Google’s ‘Panda’ algorithm update, only released back in February of 2011, has recently undergone another series of changes, making the current version the 20th alliteration of the rule changing update. Google’s Matt Cutts, their head of web spam, had stated that the update will only affect about 2.4% of English language searches, with a much lower percentage of change for search results in other languages. The primary aim of the update was to address the inherent advantage that same-name domains had other domains. While in the past, same name domains have benefited from sharing the same (or remarkably similar) domain to popular search terms, the Google Panda 20 update seeks to change this.
What is interesting about this update, is that prior to the change, Google stated that less then 1% of their searches were to be affected.
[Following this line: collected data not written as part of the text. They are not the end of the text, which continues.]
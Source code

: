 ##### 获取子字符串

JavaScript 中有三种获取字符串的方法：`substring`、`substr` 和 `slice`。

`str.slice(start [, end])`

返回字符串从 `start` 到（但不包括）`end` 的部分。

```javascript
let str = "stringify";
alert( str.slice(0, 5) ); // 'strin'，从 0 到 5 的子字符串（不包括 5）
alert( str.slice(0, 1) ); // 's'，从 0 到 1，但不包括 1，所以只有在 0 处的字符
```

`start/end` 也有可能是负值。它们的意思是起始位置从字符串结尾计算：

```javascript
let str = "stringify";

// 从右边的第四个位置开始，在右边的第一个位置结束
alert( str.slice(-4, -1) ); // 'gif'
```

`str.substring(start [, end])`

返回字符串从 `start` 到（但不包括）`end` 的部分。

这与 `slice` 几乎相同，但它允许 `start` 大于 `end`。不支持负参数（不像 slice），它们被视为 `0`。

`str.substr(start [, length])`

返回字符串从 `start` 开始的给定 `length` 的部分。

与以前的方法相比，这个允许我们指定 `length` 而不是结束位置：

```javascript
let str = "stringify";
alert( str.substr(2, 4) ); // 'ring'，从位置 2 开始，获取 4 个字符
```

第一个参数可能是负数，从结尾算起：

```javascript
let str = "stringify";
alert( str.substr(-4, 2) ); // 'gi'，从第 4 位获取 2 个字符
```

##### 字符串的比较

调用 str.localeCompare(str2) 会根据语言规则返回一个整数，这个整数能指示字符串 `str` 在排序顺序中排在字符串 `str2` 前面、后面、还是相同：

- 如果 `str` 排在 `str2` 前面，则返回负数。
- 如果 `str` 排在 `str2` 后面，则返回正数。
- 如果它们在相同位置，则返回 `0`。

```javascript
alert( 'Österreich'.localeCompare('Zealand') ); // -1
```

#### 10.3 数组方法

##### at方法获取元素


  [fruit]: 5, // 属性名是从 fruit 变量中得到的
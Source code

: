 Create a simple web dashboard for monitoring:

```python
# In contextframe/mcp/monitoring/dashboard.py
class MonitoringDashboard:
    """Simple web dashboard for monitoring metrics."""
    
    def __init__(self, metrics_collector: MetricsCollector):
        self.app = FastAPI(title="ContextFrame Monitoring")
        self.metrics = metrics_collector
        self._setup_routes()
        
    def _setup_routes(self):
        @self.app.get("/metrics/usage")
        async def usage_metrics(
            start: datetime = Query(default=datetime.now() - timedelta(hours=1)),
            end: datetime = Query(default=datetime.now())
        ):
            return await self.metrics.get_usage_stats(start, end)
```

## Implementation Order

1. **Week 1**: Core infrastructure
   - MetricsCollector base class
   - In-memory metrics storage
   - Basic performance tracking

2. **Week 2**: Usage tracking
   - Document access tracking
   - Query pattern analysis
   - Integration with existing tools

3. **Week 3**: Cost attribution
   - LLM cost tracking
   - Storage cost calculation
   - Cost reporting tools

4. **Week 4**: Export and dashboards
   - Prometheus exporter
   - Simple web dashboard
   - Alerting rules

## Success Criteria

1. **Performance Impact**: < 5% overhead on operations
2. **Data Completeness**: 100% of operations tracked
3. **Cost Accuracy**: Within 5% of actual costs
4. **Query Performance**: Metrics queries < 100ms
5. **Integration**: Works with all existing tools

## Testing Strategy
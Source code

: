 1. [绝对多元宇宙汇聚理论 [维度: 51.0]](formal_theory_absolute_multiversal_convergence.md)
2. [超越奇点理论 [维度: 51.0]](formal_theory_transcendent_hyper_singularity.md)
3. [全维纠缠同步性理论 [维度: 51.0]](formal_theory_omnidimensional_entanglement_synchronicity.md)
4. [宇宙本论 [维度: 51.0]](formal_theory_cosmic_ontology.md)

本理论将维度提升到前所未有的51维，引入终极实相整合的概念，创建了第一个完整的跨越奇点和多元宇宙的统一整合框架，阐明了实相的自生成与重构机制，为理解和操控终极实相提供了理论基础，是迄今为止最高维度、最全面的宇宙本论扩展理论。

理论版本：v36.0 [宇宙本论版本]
However, in the wake of the change, SEO practitioners were finding that the number of searches affected by the latest update, in fact far exceeded 1% of all searches. This excess of changed result pages in the wake of this update has led many to believe another update may have been introduced at the same time, affecting an ever greater number of searches. Google, thus far, hasn’t seemed to have given a proper answer to this excess in changed result pages.
What is clear is that Google is making changes to how it orders it search results all the time, and that no web master can be fully confident that their search ranking is cemented. It would seem that the only way to truly keep on top of these changes is to dedicate a lot of time into following these changes and adapting accordingly (which can be very time consuming). This is why more and more companies are turning to specialists to manage their SEO efforts, as the influx of changes is proving to more and more a challenge for many web devs.